PROBLEM STATEMENT:
Search the records for the word "application" and report each line that has it.

Top of WORKING DATA

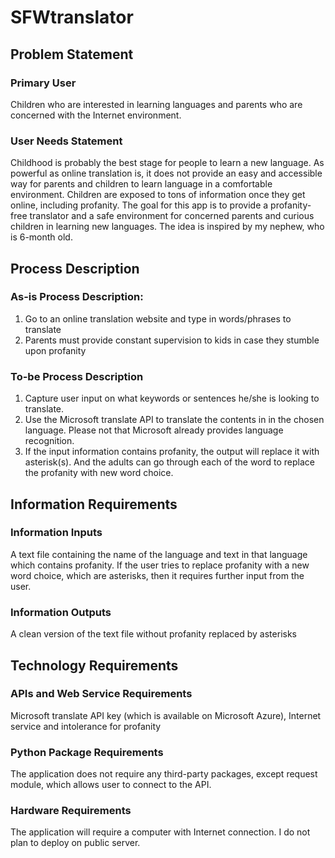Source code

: # SFWtranslator
## Problem Statement
### Primary User
Children who are interested in learning languages and parents who are concerned with the Internet environment.
### User Needs Statement
Childhood is probably the best stage for people to learn a new language. As powerful as online translation is, it does not provide an easy and accessible way for parents and children to learn language in a comfortable environment. Children are exposed to tons of information once they get online, including profanity. The goal for this app is to provide a profanity-free translator and a safe environment for concerned parents and curious children in learning new languages. The idea is inspired by my nephew, who is 6-month old. 
## Process Description
### As-is Process Description:
1.	Go to an online translation website and type in words/phrases to translate
2.	Parents must provide constant supervision to kids in case they stumble upon profanity
### To-be Process Description
1.	Capture user input on what keywords or sentences he/she is looking to translate.
2.	Use the Microsoft translate API to translate the contents in in the chosen language. Please not that Microsoft already provides language recognition. 
3.	If the input information contains profanity, the output will replace it with asterisk(s). And the adults can go through each of the word to replace the profanity with new word choice. 

## Information Requirements
### Information Inputs
A text file containing the name of the language and text in that language which contains profanity. If the user tries to replace profanity with a new word choice, which are asterisks, then it requires further input from the user. 
### Information Outputs
A clean version of the text file without profanity replaced by asterisks 

## Technology Requirements
### APIs and Web Service Requirements
Microsoft translate API key (which is available on Microsoft Azure), Internet service and intolerance for profanity
### Python Package Requirements
The application does not require any third-party packages, except request module, which allows user to connect to the API.
### Hardware Requirements 
The application will require a computer with Internet connection. I do not plan to deploy on public server.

Bottom of WORKING DATA

ANSWER FOR THE TASK:
The application does not require any third-party packages, except request module, which allows user to connect to the API.
The application will require a computer with Internet connection. I do not plan to deploy on public server.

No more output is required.